Today we’re celebrating the release of Renee Collins’ fascinating debut, RELIC, which comes out tomorrow!
After a raging fire consumes her town and kills her parents, Maggie Davis is on her own to protect her younger sister and survive the best she can in the Colorado town of Burning Mesa. In Maggie’s world, the bones of long-extinct magical creatures such as dragons and sirens are mined and traded for their residual magical elements, and harnessing these relics’ powers allows the user to wield fire, turn invisible, or heal even the worst of injuries.
Working in a local saloon, Maggie befriends the spirited showgirl Adelaide and falls for the roguish cowboy Landon. But when she proves to have a particular skill at harnessing the relics’ powers, Maggie is whisked away to the glamorous hacienda of Álvar Castilla, the wealthy young relic baron who runs Burning Mesa. Though his intentions aren’t always clear, Álvar trains Maggie in the world of relic magic. But when the mysterious fires reappear in their neighboring towns, Maggie must discover who is channeling relic magic for evil before it’s too late.
RELIC is a thrilling adventure set in a wholly unique world, and a spell-binding story of love, trust, and the power of good.
And now…it’s time to pelt the author with questions from the rest of the group!
Sharon Biggs Waller: What inspired you to write a story based in the Old West?
Renee Collins: Actually, it started with a book, (as most good things do.) The book club I’m in read These Is My Words by Nancy Turner. I was captivated by the harsh and wild setting of Old West Arizona, and immediately fell in love. I live in Western Colorado, near gorgeous red rock cliffs, and it all kind of took off from there.
Jessica Spotswood: What kind of Wild West research did you do? What’s one fun tidbit you learned?
RC: I did quite a bit of research, especially in regards to the Apaches. I wanted to be very careful that my portrayal rang true, even though these Apaches are set in an alternate history world, and are therefore somewhat different from true Apaches.

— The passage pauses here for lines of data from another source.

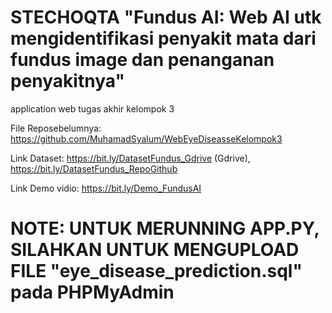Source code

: # STECHOQTA "Fundus AI: Web AI utk mengidentifikasi penyakit mata dari fundus image dan penanganan penyakitnya"
application web tugas akhir kelompok 3 

File Reposebelumnya: https://github.com/MuhamadSyalum/WebEyeDiseasseKelompok3 

Link Dataset:  https://bit.ly/DatasetFundus_Gdrive (Gdrive),  https://bit.ly/DatasetFundus_RepoGithub

Link Demo vidio: https://bit.ly/Demo_FundusAI

# NOTE: UNTUK MERUNNING APP.PY, SILAHKAN UNTUK MENGUPLOAD FILE "eye_disease_prediction.sql" pada PHPMyAdmin 
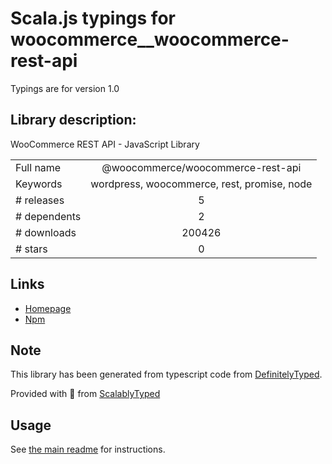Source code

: 
# Scala.js typings for woocommerce__woocommerce-rest-api

Typings are for version 1.0

## Library description:
WooCommerce REST API - JavaScript Library

|                    |                 |
| ------------------ | :-------------: |
| Full name          | @woocommerce/woocommerce-rest-api |
| Keywords           | wordpress, woocommerce, rest, promise, node |
| # releases         | 5 |
| # dependents       | 2 |
| # downloads        | 200426 |
| # stars            | 0 |

## Links
- [Homepage](https://github.com/woocommerce/woocommerce-rest-api-js-lib)
- [Npm](https://www.npmjs.com/package/%40woocommerce%2Fwoocommerce-rest-api)
    


## Note
This library has been generated from typescript code from [DefinitelyTyped](https://definitelytyped.org).

Provided with :purple_heart: from [ScalablyTyped](https://github.com/oyvindberg/ScalablyTyped)

## Usage
See [the main readme](../../readme.md) for instructions.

I often had to research terminology. There’s a character at The Desert Rose saloon who I refer to as a “bouncer.” My editor questioned the word choice, but I had done my research! In fact, bouncers were very important in the Old West, in the brothels and saloons, to keep order and manage the crowd. And they were called bouncers. It’s where the term originated.
Jenn McGowan: Your book creates an extraordinary Wild West-meets-Magic world for readers to explore. What was the best part of building this world for you — imagining it, researching it, or writing it — and why?
RC: For me, the best part was blending the fantasy world with the history. I made the deliberate choice to use some of the iconic characters and settings of the Old West, but I tried to give each one a fantasy related twist. It was challenging, but also very fun!
Katherine Longshore: What was the most difficult part of combining the Old West and fantasy? What was the easiest?
RC: The most difficult part was using the tropes, but avoiding cliches. Adelaide, for example, is a theme on the “Whore with the Heart of Gold.” But I didn’t want to make her only that. So, I had to be very careful to give each of my characters their own unique layers. And as any writer will know, that’s not easy!
What *was* easy was describing the landscape. I live in the West! In the shadow of gorgeous red rock cliffs, just like Maggie. So, when I needed some inspiration in describing the dusty, sun-baked atmosphere of Burning Mesa, all I had to do was look out my window.
Jillian Anderson Coates: What’s the best piece of advice you’ve ever received from another author?
RC: Don’t compare your journey to anyone else’s. It took me a while to really take this advice. And it’s still hard not to compare sometimes. But, truly, nothing good comes from it.
Cat Winters: When you’re not writing novels, what do you like to do for fun?
RC: I’m a very social person, so I love hanging out with family and friends. I love playing board games. Settlers of Catan? Anyone? So fun! I also love movies. In another life, I would have been a filmmaker. I studied it a little in college, but now I’m happy to just watch and enjoy.